ACTIVITY ->
Your answer is the lines below, exactly, from the one that contains "This package contains" through the one that contains "## Array codec", both included.

GIVEN ENTRIES ->
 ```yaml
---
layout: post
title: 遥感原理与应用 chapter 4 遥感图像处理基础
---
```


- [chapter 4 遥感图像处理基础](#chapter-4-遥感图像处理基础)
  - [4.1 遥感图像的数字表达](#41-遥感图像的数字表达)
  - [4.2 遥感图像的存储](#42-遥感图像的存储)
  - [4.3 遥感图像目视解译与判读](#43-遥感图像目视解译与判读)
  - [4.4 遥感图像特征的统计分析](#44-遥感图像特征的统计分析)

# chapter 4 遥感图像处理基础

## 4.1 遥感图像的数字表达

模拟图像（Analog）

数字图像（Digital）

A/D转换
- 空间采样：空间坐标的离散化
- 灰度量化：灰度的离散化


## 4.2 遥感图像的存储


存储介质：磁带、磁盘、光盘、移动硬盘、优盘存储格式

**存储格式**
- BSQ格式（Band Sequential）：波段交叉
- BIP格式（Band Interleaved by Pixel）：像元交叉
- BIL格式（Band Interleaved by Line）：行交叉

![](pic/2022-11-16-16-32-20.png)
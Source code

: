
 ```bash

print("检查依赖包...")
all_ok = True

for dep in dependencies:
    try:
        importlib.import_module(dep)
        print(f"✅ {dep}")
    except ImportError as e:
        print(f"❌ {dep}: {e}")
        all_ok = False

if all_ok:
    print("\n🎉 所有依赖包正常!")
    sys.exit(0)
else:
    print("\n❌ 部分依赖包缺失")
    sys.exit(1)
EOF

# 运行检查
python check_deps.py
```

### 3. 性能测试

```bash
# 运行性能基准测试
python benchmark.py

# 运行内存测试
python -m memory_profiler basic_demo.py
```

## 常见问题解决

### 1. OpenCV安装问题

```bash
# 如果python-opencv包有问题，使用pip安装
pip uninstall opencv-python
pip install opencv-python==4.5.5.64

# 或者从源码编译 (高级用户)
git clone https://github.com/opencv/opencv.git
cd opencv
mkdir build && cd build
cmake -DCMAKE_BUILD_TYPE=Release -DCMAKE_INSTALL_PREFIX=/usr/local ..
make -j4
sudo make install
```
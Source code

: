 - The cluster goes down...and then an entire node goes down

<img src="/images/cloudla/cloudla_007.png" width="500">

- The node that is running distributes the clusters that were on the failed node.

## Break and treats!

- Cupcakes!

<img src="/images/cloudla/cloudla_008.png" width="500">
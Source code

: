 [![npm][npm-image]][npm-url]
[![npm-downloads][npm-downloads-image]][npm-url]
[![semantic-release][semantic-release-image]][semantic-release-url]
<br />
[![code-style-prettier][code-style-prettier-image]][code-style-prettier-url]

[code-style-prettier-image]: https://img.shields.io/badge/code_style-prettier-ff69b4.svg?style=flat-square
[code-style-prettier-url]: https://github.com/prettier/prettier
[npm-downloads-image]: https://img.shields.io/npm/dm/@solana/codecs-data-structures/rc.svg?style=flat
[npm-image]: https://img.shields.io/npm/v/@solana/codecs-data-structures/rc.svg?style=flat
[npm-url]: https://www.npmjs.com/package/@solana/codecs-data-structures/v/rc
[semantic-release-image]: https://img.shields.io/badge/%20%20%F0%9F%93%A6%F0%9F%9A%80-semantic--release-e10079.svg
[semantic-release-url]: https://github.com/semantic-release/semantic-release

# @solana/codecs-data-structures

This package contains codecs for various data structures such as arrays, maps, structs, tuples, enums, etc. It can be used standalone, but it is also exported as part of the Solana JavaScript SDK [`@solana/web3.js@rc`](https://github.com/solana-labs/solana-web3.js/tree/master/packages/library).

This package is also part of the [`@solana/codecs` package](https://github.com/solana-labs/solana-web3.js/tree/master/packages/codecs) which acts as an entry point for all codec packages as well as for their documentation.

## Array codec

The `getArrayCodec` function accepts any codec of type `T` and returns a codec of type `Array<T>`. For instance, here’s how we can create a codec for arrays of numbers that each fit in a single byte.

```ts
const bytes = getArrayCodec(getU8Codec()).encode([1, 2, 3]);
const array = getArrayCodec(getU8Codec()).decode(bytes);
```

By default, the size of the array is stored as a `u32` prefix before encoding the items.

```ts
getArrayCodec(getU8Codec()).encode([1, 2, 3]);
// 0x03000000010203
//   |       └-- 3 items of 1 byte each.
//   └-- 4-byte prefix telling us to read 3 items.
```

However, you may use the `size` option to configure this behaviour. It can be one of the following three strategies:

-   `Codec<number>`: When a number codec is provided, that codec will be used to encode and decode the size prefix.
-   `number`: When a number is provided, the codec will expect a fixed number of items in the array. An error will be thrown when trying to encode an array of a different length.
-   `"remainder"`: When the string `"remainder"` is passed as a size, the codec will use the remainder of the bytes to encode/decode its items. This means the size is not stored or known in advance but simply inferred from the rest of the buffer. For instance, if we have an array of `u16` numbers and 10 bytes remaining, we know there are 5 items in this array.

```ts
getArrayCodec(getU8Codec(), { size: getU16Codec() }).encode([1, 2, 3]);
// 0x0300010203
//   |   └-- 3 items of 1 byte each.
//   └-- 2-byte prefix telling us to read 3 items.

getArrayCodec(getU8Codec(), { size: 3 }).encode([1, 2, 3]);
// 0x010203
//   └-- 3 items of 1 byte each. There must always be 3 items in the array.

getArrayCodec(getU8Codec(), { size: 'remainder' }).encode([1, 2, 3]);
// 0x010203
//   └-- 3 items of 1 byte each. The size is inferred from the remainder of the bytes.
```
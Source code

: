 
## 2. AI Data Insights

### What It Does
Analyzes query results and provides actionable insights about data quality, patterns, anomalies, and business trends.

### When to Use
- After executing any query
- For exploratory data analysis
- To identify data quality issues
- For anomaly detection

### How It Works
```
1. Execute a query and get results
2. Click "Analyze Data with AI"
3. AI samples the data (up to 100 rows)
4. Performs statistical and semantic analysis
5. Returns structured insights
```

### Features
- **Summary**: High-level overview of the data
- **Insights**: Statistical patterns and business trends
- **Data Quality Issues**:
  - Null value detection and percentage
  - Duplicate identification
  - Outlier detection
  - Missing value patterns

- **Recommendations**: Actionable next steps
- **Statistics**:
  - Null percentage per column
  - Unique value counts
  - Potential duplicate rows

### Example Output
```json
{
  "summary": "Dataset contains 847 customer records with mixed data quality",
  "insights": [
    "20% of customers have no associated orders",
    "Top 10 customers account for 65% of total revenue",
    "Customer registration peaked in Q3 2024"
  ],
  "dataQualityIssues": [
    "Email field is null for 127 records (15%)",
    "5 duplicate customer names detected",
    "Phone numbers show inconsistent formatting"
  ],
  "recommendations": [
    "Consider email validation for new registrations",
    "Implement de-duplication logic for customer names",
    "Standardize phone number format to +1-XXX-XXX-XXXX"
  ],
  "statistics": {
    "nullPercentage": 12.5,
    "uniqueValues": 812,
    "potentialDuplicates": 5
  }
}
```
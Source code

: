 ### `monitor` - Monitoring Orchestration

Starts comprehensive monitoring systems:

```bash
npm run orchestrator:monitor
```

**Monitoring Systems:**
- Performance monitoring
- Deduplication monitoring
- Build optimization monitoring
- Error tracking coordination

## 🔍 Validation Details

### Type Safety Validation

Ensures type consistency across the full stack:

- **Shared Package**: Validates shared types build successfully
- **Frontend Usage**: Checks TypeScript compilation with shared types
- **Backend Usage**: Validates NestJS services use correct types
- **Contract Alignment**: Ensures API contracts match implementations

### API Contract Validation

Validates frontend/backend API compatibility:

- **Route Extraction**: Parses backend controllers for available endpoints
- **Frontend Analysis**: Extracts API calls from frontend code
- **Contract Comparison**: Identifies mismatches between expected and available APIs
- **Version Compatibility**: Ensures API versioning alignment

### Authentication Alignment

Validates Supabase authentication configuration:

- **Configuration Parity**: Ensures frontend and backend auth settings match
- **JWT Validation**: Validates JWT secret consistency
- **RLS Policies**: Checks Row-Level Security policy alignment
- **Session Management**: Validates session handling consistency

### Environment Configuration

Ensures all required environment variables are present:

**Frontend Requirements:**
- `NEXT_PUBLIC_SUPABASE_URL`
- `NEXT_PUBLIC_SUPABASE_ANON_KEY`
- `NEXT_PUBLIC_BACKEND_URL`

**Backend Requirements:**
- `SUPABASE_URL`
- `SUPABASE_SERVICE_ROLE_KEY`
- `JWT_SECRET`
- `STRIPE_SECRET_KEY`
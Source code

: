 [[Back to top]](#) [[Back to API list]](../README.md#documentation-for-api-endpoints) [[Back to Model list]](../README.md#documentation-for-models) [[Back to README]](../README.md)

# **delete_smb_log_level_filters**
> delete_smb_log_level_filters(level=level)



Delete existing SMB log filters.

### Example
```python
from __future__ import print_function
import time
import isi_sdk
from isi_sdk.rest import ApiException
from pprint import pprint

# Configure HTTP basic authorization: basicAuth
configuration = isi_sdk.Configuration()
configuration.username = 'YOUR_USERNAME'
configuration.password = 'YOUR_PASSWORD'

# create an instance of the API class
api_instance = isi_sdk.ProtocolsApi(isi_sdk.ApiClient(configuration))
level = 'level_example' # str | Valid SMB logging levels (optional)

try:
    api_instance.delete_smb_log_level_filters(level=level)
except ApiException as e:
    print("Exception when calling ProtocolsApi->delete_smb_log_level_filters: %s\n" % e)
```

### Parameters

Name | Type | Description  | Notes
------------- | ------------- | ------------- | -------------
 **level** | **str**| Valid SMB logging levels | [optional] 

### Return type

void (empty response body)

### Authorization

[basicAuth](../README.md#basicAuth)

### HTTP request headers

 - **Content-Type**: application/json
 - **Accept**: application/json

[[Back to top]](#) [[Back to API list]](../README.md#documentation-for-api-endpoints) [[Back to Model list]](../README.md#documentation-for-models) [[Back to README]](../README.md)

COMPLETED TASK ->
This package contains codecs for various data structures such as arrays, maps, structs, tuples, enums, etc. It can be used standalone, but it is also exported as part of the Solana JavaScript SDK [`@solana/web3.js@rc`](https://github.com/solana-labs/solana-web3.js/tree/master/packages/library).

This package is also part of the [`@solana/codecs` package](https://github.com/solana-labs/solana-web3.js/tree/master/packages/codecs) which acts as an entry point for all codec packages as well as for their documentation.

## Array codec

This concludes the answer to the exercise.